For some, public land is a way to preserve precious natural resources and wilderness in the face of ever-expanding development within a larger economic system otherwise oblivious to the value of these resources.  

For others, the term “public land” evokes a government intrusion that is hostile to family livelihood. Naseem Rakha summarizes the concern on the other side in this way: “While everyone may agree that public land has many meaningful purposes, it is the people who earn their living from that land who often feel left in the dust by state and federal regulations. To them, wolf introductions, wilderness proposals, bans on timber harvest and reduction in grazing units clearly prioritize environment over livelihood. Shuttered mills and feed stores, abandoned libraries, anemic public services are perceived to be a product of an overreaching, unsympathetic and aggressively arrogant government infrastructure lubricated by urban and urbane values...For them, multiple use is often portrayed as a multiple menace, with the needs of wolves and fish and hikers competing with the needs of local people trying to feed their families.”

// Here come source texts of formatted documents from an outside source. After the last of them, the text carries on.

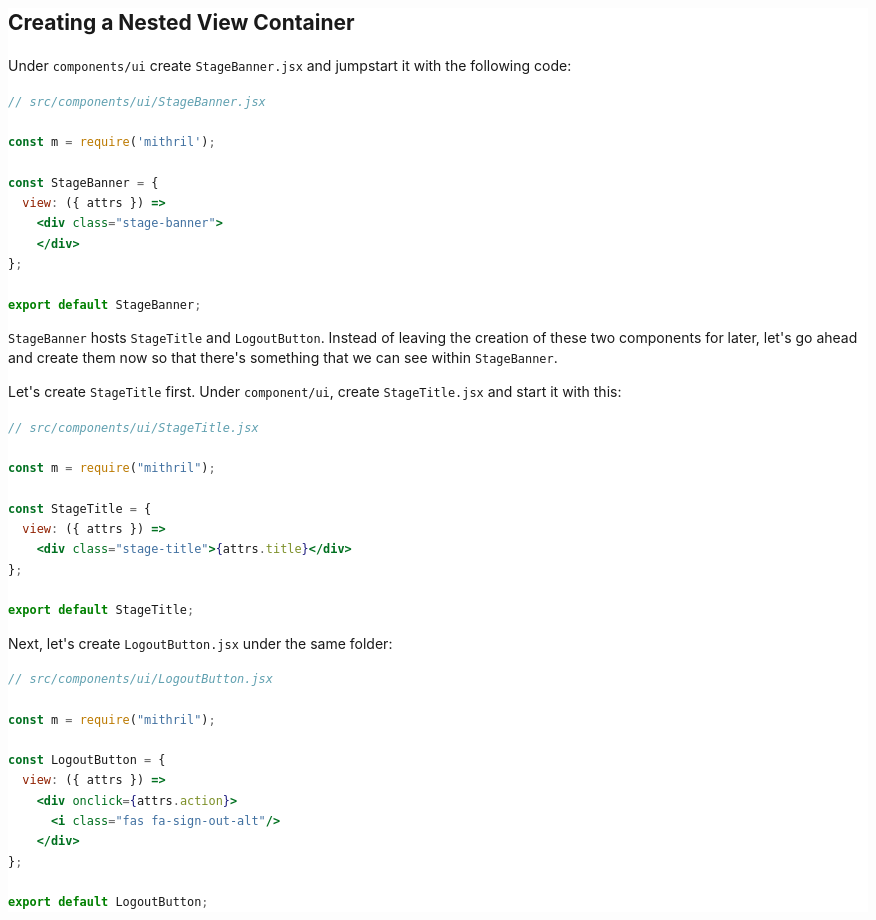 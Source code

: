 ## Creating a Nested View Container

Under `components/ui` create `StageBanner.jsx` and jumpstart it with the following code:

```jsx
// src/components/ui/StageBanner.jsx

const m = require('mithril');

const StageBanner = {
  view: ({ attrs }) =>
    <div class="stage-banner">
    </div>
};

export default StageBanner;
```

`StageBanner` hosts `StageTitle` and `LogoutButton`. Instead of leaving the creation of these two components for later, let's go ahead and create them now so that there's something that we can see within `StageBanner`.

Let's create `StageTitle` first. Under `component/ui`, create `StageTitle.jsx` and start it with this:

```jsx
// src/components/ui/StageTitle.jsx

const m = require("mithril");

const StageTitle = {
  view: ({ attrs }) =>
    <div class="stage-title">{attrs.title}</div>
};

export default StageTitle;
```

Next, let's create `LogoutButton.jsx` under the same folder:

```jsx
// src/components/ui/LogoutButton.jsx

const m = require("mithril");

const LogoutButton = {
  view: ({ attrs }) =>
    <div onclick={attrs.action}>
      <i class="fas fa-sign-out-alt"/>
    </div>
};

export default LogoutButton;
```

Sometimes attitudes on public land have as much to do with proximity as they do with belief. Proposals to create new protected areas and national parks are often met with popular approval, especially in areas (such as the Northeast) where there is little such land left to protect. But such positive feelings tend to diminish the closer areas of protected land come to where people live. The well-known acronym “NIMBY” (not in my backyard) is most often used in reference to pollution sources, but people are also often unwilling to endure “set-asides” of land for environmental or clean-energy purposes when they are close to home. To those who live in the West, where the government owns nearly half the land already, the idea of expanding public land seems much more threatening.

QUESTIONS TO PLAY WITH:  

- How do you feel when you learn that a new parcel of land has been protected from development? Do you feel happy and proud of our country, or dismayed and worried about the future? Do you feel the same way when the land is close to you? How close?

- If you lived in a place that had a much higher or lower proportion of public land, how do you think you would feel about it?

- In an ideal world, what proportion of land would be set aside for nature - for “forever wild” preserves and for recreational parks? How did you arrive at that proportion? What would happen if the proportion was much higher or lower?